▽

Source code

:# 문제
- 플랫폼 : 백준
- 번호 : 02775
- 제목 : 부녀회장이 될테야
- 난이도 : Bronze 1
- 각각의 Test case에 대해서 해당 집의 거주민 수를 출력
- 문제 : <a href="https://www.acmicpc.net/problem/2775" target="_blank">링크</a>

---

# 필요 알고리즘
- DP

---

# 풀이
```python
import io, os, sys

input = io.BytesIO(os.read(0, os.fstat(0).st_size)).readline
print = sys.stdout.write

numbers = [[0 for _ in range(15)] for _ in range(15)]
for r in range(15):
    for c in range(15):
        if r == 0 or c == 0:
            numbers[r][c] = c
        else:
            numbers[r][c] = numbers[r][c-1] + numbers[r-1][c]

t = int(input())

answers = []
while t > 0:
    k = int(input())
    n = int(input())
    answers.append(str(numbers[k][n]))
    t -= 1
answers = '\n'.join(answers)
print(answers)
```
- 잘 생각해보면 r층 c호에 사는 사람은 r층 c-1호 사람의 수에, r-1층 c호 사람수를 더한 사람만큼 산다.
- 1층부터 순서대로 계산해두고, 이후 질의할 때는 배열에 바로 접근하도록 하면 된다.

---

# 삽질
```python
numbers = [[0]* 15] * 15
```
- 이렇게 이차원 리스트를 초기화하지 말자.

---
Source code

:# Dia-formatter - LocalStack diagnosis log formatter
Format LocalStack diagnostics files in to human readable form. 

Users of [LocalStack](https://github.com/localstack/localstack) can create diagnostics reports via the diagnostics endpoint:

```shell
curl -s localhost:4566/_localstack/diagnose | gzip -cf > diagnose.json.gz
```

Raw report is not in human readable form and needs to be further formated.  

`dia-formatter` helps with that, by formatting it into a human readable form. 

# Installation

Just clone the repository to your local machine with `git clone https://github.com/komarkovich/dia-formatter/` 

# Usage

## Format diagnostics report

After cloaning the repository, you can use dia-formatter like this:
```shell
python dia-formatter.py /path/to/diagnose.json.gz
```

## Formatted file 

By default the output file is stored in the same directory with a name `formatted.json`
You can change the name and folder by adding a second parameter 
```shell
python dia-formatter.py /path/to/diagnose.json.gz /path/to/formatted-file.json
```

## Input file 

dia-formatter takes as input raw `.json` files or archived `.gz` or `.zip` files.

△
▽

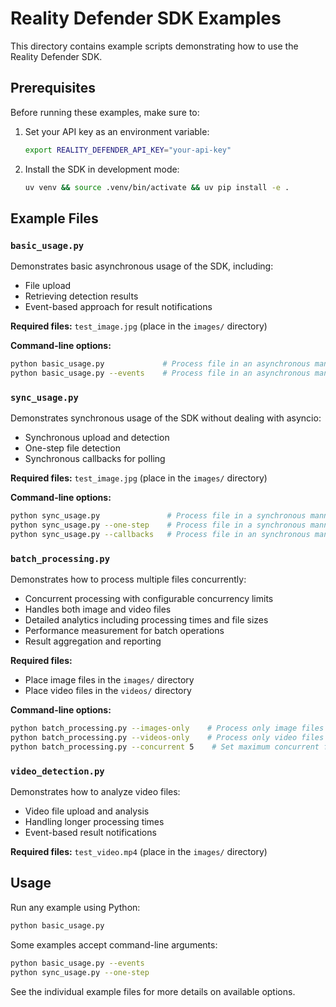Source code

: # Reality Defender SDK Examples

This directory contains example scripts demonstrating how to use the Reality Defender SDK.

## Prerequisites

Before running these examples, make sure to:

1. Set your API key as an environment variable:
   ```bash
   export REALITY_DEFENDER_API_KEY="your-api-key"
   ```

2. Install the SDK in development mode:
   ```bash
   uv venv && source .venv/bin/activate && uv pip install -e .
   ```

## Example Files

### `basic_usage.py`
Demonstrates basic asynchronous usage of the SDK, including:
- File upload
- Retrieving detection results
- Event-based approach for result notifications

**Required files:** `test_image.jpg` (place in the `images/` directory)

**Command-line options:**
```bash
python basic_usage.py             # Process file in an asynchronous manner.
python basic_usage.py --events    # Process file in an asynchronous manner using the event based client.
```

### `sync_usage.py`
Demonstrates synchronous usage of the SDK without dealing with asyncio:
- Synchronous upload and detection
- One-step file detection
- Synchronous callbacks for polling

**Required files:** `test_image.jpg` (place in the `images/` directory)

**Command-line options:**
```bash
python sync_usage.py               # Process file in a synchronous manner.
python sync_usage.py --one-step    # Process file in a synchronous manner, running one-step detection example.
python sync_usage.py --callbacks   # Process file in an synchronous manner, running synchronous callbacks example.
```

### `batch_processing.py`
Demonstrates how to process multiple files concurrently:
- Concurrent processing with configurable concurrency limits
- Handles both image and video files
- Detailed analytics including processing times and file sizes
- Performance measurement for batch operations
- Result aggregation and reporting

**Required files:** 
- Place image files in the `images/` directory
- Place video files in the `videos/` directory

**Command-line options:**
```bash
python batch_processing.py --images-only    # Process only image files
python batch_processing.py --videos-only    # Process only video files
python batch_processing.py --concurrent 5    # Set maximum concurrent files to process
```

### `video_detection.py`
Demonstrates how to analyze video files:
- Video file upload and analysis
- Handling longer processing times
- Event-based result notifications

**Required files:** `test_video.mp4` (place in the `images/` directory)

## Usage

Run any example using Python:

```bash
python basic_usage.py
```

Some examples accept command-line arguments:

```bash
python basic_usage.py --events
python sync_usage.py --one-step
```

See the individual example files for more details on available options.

△
▽

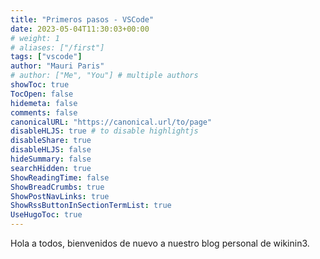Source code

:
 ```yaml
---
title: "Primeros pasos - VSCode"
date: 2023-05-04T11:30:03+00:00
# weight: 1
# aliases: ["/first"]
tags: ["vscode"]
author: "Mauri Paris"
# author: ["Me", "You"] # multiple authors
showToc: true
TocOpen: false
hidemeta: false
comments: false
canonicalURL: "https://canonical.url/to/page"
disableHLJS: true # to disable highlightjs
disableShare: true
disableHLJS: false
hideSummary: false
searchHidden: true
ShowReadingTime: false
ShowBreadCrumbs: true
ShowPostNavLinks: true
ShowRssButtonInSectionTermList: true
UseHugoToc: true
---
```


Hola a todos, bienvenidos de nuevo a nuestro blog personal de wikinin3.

△

Within the entries above, find the string "true" and return each line that holds it.

▶ [Answer below]
showToc: true
disableHLJS: true # to disable highlightjs
disableShare: true
searchHidden: true
ShowBreadCrumbs: true
ShowPostNavLinks: true
ShowRssButtonInSectionTermList: true
UseHugoToc: true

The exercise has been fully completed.